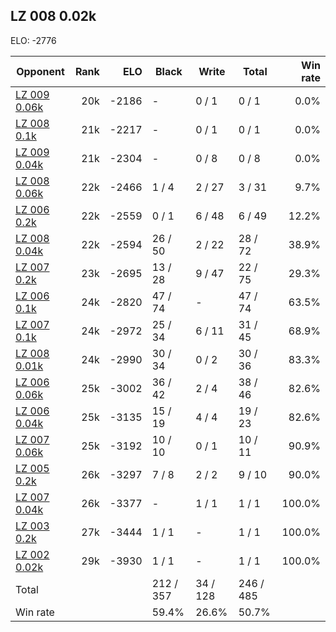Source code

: ## LZ 008 0.02k ##

ELO: -2776

Opponent | Rank | ELO | Black | Write | Total | Win rate
---------|-----:|----:|-------|-------|-------|-------:
[LZ 009 0.06k](LZ%20009%200.06k.md) | 20k | -2186 | - | 0 / 1 | 0 / 1 | 0.0%
[LZ 008 0.1k](LZ%20008%200.1k.md) | 21k | -2217 | - | 0 / 1 | 0 / 1 | 0.0%
[LZ 009 0.04k](LZ%20009%200.04k.md) | 21k | -2304 | - | 0 / 8 | 0 / 8 | 0.0%
[LZ 008 0.06k](LZ%20008%200.06k.md) | 22k | -2466 | 1 / 4 | 2 / 27 | 3 / 31 | 9.7%
[LZ 006 0.2k](LZ%20006%200.2k.md) | 22k | -2559 | 0 / 1 | 6 / 48 | 6 / 49 | 12.2%
[LZ 008 0.04k](LZ%20008%200.04k.md) | 22k | -2594 | 26 / 50 | 2 / 22 | 28 / 72 | 38.9%
[LZ 007 0.2k](LZ%20007%200.2k.md) | 23k | -2695 | 13 / 28 | 9 / 47 | 22 / 75 | 29.3%
[LZ 006 0.1k](LZ%20006%200.1k.md) | 24k | -2820 | 47 / 74 | - | 47 / 74 | 63.5%
[LZ 007 0.1k](LZ%20007%200.1k.md) | 24k | -2972 | 25 / 34 | 6 / 11 | 31 / 45 | 68.9%
[LZ 008 0.01k](LZ%20008%200.01k.md) | 24k | -2990 | 30 / 34 | 0 / 2 | 30 / 36 | 83.3%
[LZ 006 0.06k](LZ%20006%200.06k.md) | 25k | -3002 | 36 / 42 | 2 / 4 | 38 / 46 | 82.6%
[LZ 006 0.04k](LZ%20006%200.04k.md) | 25k | -3135 | 15 / 19 | 4 / 4 | 19 / 23 | 82.6%
[LZ 007 0.06k](LZ%20007%200.06k.md) | 25k | -3192 | 10 / 10 | 0 / 1 | 10 / 11 | 90.9%
[LZ 005 0.2k](LZ%20005%200.2k.md) | 26k | -3297 | 7 / 8 | 2 / 2 | 9 / 10 | 90.0%
[LZ 007 0.04k](LZ%20007%200.04k.md) | 26k | -3377 | - | 1 / 1 | 1 / 1 | 100.0%
[LZ 003 0.2k](LZ%20003%200.2k.md) | 27k | -3444 | 1 / 1 | - | 1 / 1 | 100.0%
[LZ 002 0.02k](LZ%20002%200.02k.md) | 29k | -3930 | 1 / 1 | - | 1 / 1 | 100.0%
Total | | | 212 / 357 | 34 / 128 | 246 / 485 | 
Win rate| | | 59.4% | 26.6% | 50.7% |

▸ **Directions**:
Reprint every record exactly and skip the pictures.

▸ **Exercise solution**:
Source code

: ## LZ 008 0.02k ##

ELO: -2776

Opponent | Rank | ELO | Black | Write | Total | Win rate
---------|-----:|----:|-------|-------|-------|-------:
[LZ 009 0.06k](LZ%20009%200.06k.md) | 20k | -2186 | - | 0 / 1 | 0 / 1 | 0.0%
[LZ 008 0.1k](LZ%20008%200.1k.md) | 21k | -2217 | - | 0 / 1 | 0 / 1 | 0.0%
[LZ 009 0.04k](LZ%20009%200.04k.md) | 21k | -2304 | - | 0 / 8 | 0 / 8 | 0.0%
[LZ 008 0.06k](LZ%20008%200.06k.md) | 22k | -2466 | 1 / 4 | 2 / 27 | 3 / 31 | 9.7%
[LZ 006 0.2k](LZ%20006%200.2k.md) | 22k | -2559 | 0 / 1 | 6 / 48 | 6 / 49 | 12.2%
[LZ 008 0.04k](LZ%20008%200.04k.md) | 22k | -2594 | 26 / 50 | 2 / 22 | 28 / 72 | 38.9%
[LZ 007 0.2k](LZ%20007%200.2k.md) | 23k | -2695 | 13 / 28 | 9 / 47 | 22 / 75 | 29.3%
[LZ 006 0.1k](LZ%20006%200.1k.md) | 24k | -2820 | 47 / 74 | - | 47 / 74 | 63.5%
[LZ 007 0.1k](LZ%20007%200.1k.md) | 24k | -2972 | 25 / 34 | 6 / 11 | 31 / 45 | 68.9%
[LZ 008 0.01k](LZ%20008%200.01k.md) | 24k | -2990 | 30 / 34 | 0 / 2 | 30 / 36 | 83.3%
[LZ 006 0.06k](LZ%20006%200.06k.md) | 25k | -3002 | 36 / 42 | 2 / 4 | 38 / 46 | 82.6%
[LZ 006 0.04k](LZ%20006%200.04k.md) | 25k | -3135 | 15 / 19 | 4 / 4 | 19 / 23 | 82.6%
[LZ 007 0.06k](LZ%20007%200.06k.md) | 25k | -3192 | 10 / 10 | 0 / 1 | 10 / 11 | 90.9%
[LZ 005 0.2k](LZ%20005%200.2k.md) | 26k | -3297 | 7 / 8 | 2 / 2 | 9 / 10 | 90.0%
[LZ 007 0.04k](LZ%20007%200.04k.md) | 26k | -3377 | - | 1 / 1 | 1 / 1 | 100.0%
[LZ 003 0.2k](LZ%20003%200.2k.md) | 27k | -3444 | 1 / 1 | - | 1 / 1 | 100.0%
[LZ 002 0.02k](LZ%20002%200.02k.md) | 29k | -3930 | 1 / 1 | - | 1 / 1 | 100.0%
Total | | | 212 / 357 | 34 / 128 | 246 / 485 | 
Win rate| | | 59.4% | 26.6% | 50.7% |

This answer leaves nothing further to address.